Photo courtesy Barrett Photography: Michael & Dianne/Butler Snow LLP via AP

Photo courtesy Barrett Photography: Michael & Dianne/Butler Snow LLP via AP

JACKSON, Miss. (AP) — James B. Tucker, an attorney who prosecuted corrupt Mississippi public officials during a 30-year career with the Justice Department, died Tuesday. He was 82.

His death was announced Wednesday by the Butler Snow law firm, where he was a partner in private practice after he left government service. Tucker was retired from the firm. The announcement did not include the cause of death.

Tucker earned a law degree from the University of Mississippi in 1966. After a few years of private practice in Mississippi's capital city of Jackson, he moved to Washington in 1971 to become a traveling attorney for the U.S. Justice Department.

Tucker returned to Jackson in 1972 as an assistant U.S. attorney for the southern half of Mississippi. For about 20 years, he was chief of the criminal division for the district.

Among the high-profile cases Tucker handled were the prosecutions of dozens of Mississippi county supervisors and private contractors in the 1980s during Operation Pretense, a probe of corrupt purchasing practices.

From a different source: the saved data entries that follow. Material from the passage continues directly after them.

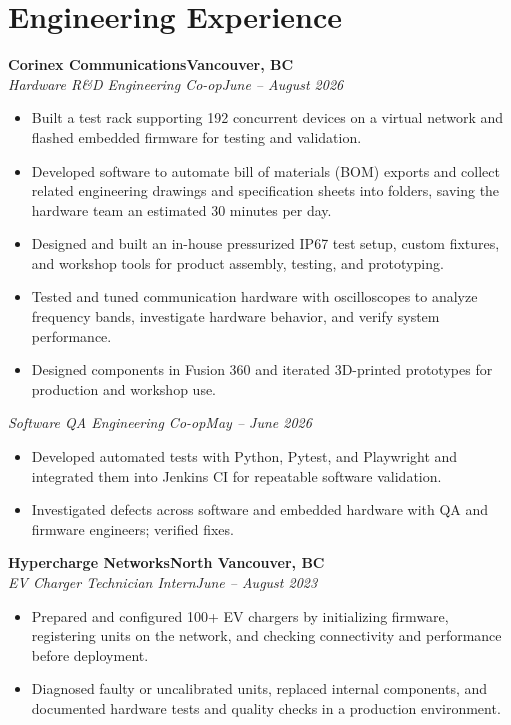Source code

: \documentclass[10pt,letterpaper]{article}
\newcommand{\resumeItem}[1]{\item #1}
\begin{document}
\section*{Engineering Experience}
\textbf{Corinex Communications}\hfill\textbf{Vancouver, BC}\\
\textit{Hardware R\&D Engineering Co-op}\hfill\textit{June -- August 2026}
\begin{itemize}
\resumeItem{Built a test rack supporting 192 concurrent devices on a virtual network and flashed embedded firmware for testing and validation.}
\resumeItem{Developed software to automate bill of materials (BOM) exports and collect related engineering drawings and specification sheets into folders, saving the hardware team an estimated 30 minutes per day.}
\resumeItem{Designed and built an in-house pressurized IP67 test setup, custom fixtures, and workshop tools for product assembly, testing, and prototyping.}
\resumeItem{Tested and tuned communication hardware with oscilloscopes to analyze frequency bands, investigate hardware behavior, and verify system performance.}
\resumeItem{Designed components in Fusion 360 and iterated 3D-printed prototypes for production and workshop use.}
\end{itemize}
\textit{Software QA Engineering Co-op}\hfill\textit{May -- June 2026}
\begin{itemize}
\resumeItem{Developed automated tests with Python, Pytest, and Playwright and integrated them into Jenkins CI for repeatable software validation.}
\resumeItem{Investigated defects across software and embedded hardware with QA and firmware engineers; verified fixes.}
\end{itemize}
\textbf{Hypercharge Networks}\hfill\textbf{North Vancouver, BC}\\
\textit{EV Charger Technician Intern}\hfill\textit{June -- August 2023}
\begin{itemize}
\resumeItem{Prepared and configured 100+ EV chargers by initializing firmware, registering units on the network, and checking connectivity and performance before deployment.}
\resumeItem{Diagnosed faulty or uncalibrated units, replaced internal components, and documented hardware tests and quality checks in a production environment.}
\end{itemize}
\end{document}
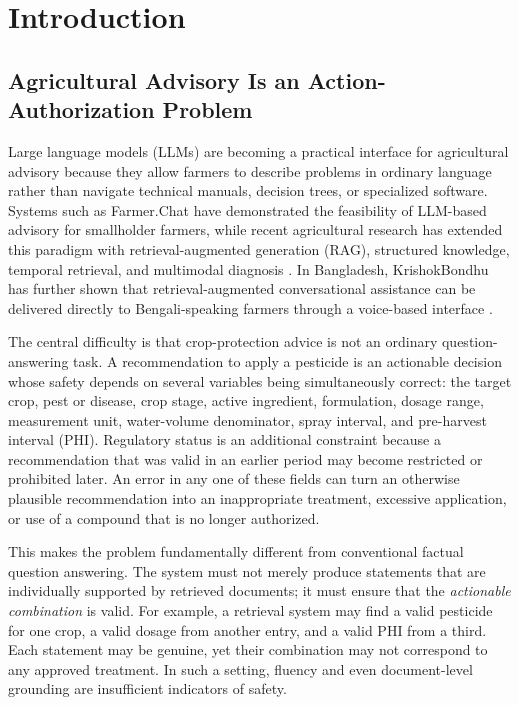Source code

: \documentclass[a4paper,fleqn]{cas-dc}
\begin{document}
\section{Introduction}
\label{sec:introduction}

\subsection{Agricultural Advisory Is an Action-Authorization Problem}
Large language models (LLMs) are becoming a practical interface for agricultural advisory because they allow farmers to describe problems in ordinary language rather than navigate technical manuals, decision trees, or specialized software. Systems such as Farmer.Chat have demonstrated the feasibility of LLM-based advisory for smallholder farmers, while recent agricultural research has extended this paradigm with retrieval-augmented generation (RAG), structured knowledge, temporal retrieval, and multimodal diagnosis \citep{farmerchat2024,goatrag2026,tarag2026,smart2026}. In Bangladesh, KrishokBondhu has further shown that retrieval-augmented conversational assistance can be delivered directly to Bengali-speaking farmers through a voice-based interface \citep{krishokbondhu2025}.

The central difficulty is that crop-protection advice is not an ordinary question-answering task. A recommendation to apply a pesticide is an actionable decision whose safety depends on several variables being simultaneously correct: the target crop, pest or disease, crop stage, active ingredient, formulation, dosage range, measurement unit, water-volume denominator, spray interval, and pre-harvest interval (PHI). Regulatory status is an additional constraint because a recommendation that was valid in an earlier period may become restricted or prohibited later. An error in any one of these fields can turn an otherwise plausible recommendation into an inappropriate treatment, excessive application, or use of a compound that is no longer authorized.

This makes the problem fundamentally different from conventional factual question answering. The system must not merely produce statements that are individually supported by retrieved documents; it must ensure that the \emph{actionable combination} is valid. For example, a retrieval system may find a valid pesticide for one crop, a valid dosage from another entry, and a valid PHI from a third. Each statement may be genuine, yet their combination may not correspond to any approved treatment. In such a setting, fluency and even document-level grounding are insufficient indicators of safety.
\end{document}
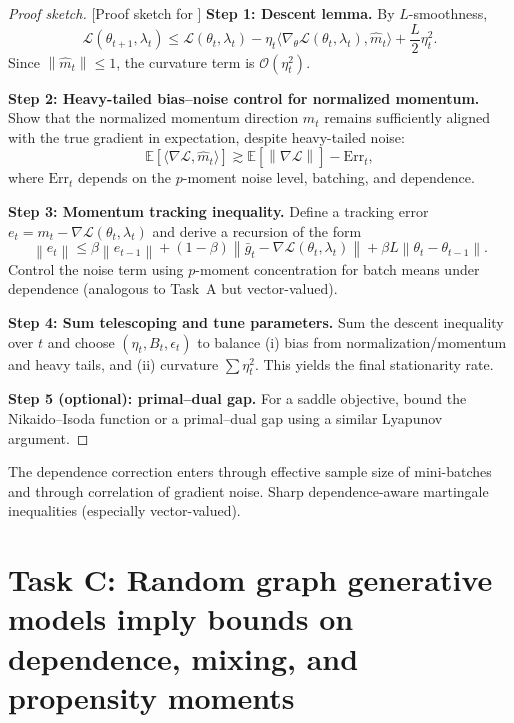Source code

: \documentclass[11pt]{article}
\newcommand{\E}{\mathbb{E}}
\newcommand{\1}{\mathbf{1}}
\newcommand{\inner}[2]{\langle #1,#2\rangle}
\newcommand{\norm}[1]{\left\|#1\right\|}
\newcommand{\bigO}{\mathcal{O}}
\theoremstyle{plain}
\theoremstyle{definition}
\theoremstyle{remark}
\newenvironment{proofsketch}{\begin{proof}[Proof sketch]}{\end{proof}}
\begin{document}
\begin{proofsketch}[Proof sketch for ]
\textbf{Step 1: Descent lemma.}
By $L$-smoothness,
\[
\mathcal{L}(\theta_{t+1},\lambda_t)\le \mathcal{L}(\theta_t,\lambda_t)
-\eta_t\inner{\nabla_\theta \mathcal{L}(\theta_t,\lambda_t)}{\hat m_t}
+\frac{L}{2}\eta_t^2.
\]
Since $\norm{\hat m_t}\le 1$, the curvature term is $\bigO(\eta_t^2)$.

\textbf{Step 2: Heavy-tailed bias--noise control for normalized momentum.}
Show that the normalized momentum direction $\hat m_t$ remains sufficiently aligned with the true gradient
in expectation, despite heavy-tailed noise:
\[
\E\!\left[\inner{\nabla \mathcal{L}}{\hat m_t}\right]\gtrsim \E[\norm{\nabla \mathcal{L}}] - \mathrm{Err}_t,
\]
where $\mathrm{Err}_t$ depends on the $p$-moment noise level, batching, and dependence.

\textbf{Step 3: Momentum tracking inequality.}
Define a tracking error $e_t=m_t-\nabla \mathcal{L}(\theta_t,\lambda_t)$ and derive a recursion of the form
\[
\norm{e_t}\le \beta\norm{e_{t-1}} + (1-\beta)\norm{\bar g_t-\nabla \mathcal{L}(\theta_t,\lambda_t)} + \beta L \norm{\theta_t-\theta_{t-1}}.
\]
Control the noise term using $p$-moment concentration for batch means under dependence
(analogous to Task~A but vector-valued).

\textbf{Step 4: Sum telescoping and tune parameters.}
Sum the descent inequality over $t$ and choose $(\eta_t,B_t,\epsilon_t)$ to balance
(i) bias from normalization/momentum and heavy tails, and (ii) curvature $\sum \eta_t^2$.
This yields the final stationarity rate.

\textbf{Step 5 (optional): primal--dual gap.}
For a saddle objective, bound the Nikaido--Isoda function or a primal--dual gap using a similar Lyapunov argument.
\end{proofsketch}

The dependence correction enters through effective sample size of mini-batches and through correlation of gradient noise.
Sharp dependence-aware martingale inequalities (especially vector-valued).

\section{Task C: Random graph generative models imply bounds on dependence, mixing, and propensity moments}
\label{sec:C}
\end{document}
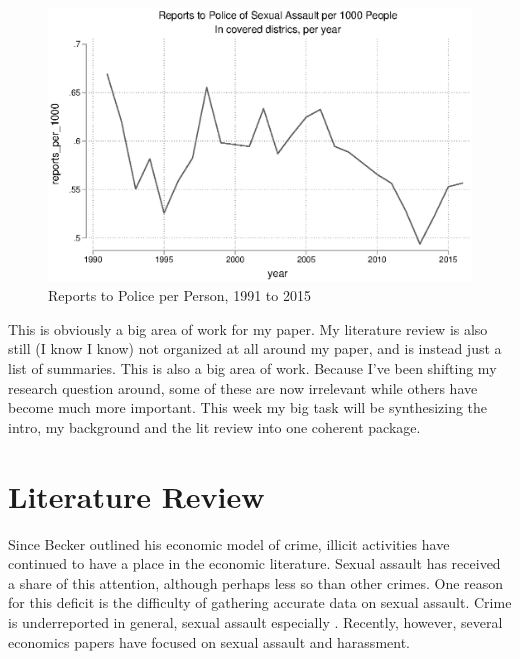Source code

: \documentclass[AER,draftmode]{AEA}
\begin{document}
\begin{figure}

\includegraphics[width=\linewidth]{figures/police_yearly_reports.eps}

\caption{Reports to Police per Person, 1991 to 2015} \label{figure:police_yearly}
\end{figure}


This is obviously a big area of work for my paper. My literature review is also still (I know I know) not organized at all around my paper, and is instead just a list of summaries. This is also a big area of work. Because I've been shifting my research question around, some of these are now irrelevant while others have become much more important. This week my big task will be synthesizing the intro, my background and the lit review into one coherent package.

\section{Literature Review}
Since Becker outlined his economic model of crime, illicit activities have continued to have a place in the economic literature. Sexual assault has received a share of this attention, although perhaps less so than other crimes. One reason for this deficit is the difficulty of gathering accurate data on sexual assault. Crime is underreported in general, sexual assault especially \cite{kilpatrick_drug-facilitated_2007} \cite{fisher_sexual_2000}. Recently, however, several economics papers have focused on sexual assault and harassment. 
\end{document}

Ray Mabus was state auditor in the mid-1980s and worked with federal authorities on Operation Pretense. He told The Associated Press on Wednesday that Tucker “was that rarest of public servants — he always tried to do the right thing.”

“He went looking for public corruption. He did not duck it,” said Mabus, a Democrat who served one term as governor and eight years as Navy secretary after he was auditor. “It sort of offended him that people were stealing public money.”

In 2000, Tucker was appointed to serve as U.S. attorney for southern Mississippi. When Tucker retired from the Justice Department in 2001, then-U.S. Sen. Thad Cochran praised him.

“I have an enormous amount of respect and appreciation for the way James Tucker has carried out the important responsibilities of his job,” said Cochran, a Republican. “He was a true professional in every respect. He was completely honest and trustworthy, and he was tenacious in bringing to justice those who violated the laws of the United States.”

In addition to his work at Butler Snow, Tucker spent more than 20 years as an adjunct professor at Mississippi College School of Law.

He was a Judge Advocate Generals Corps officer for the U.S. Naval Reserve and retired as a captain.

Tucker was inducted into the University of Mississippi law school hall of fame in 2016. The U.S. attorney's office for southern Mississippi has a staff award named in his honor, the James B. Tucker Award for Superior Prosecutorial Service in Criminal Justice.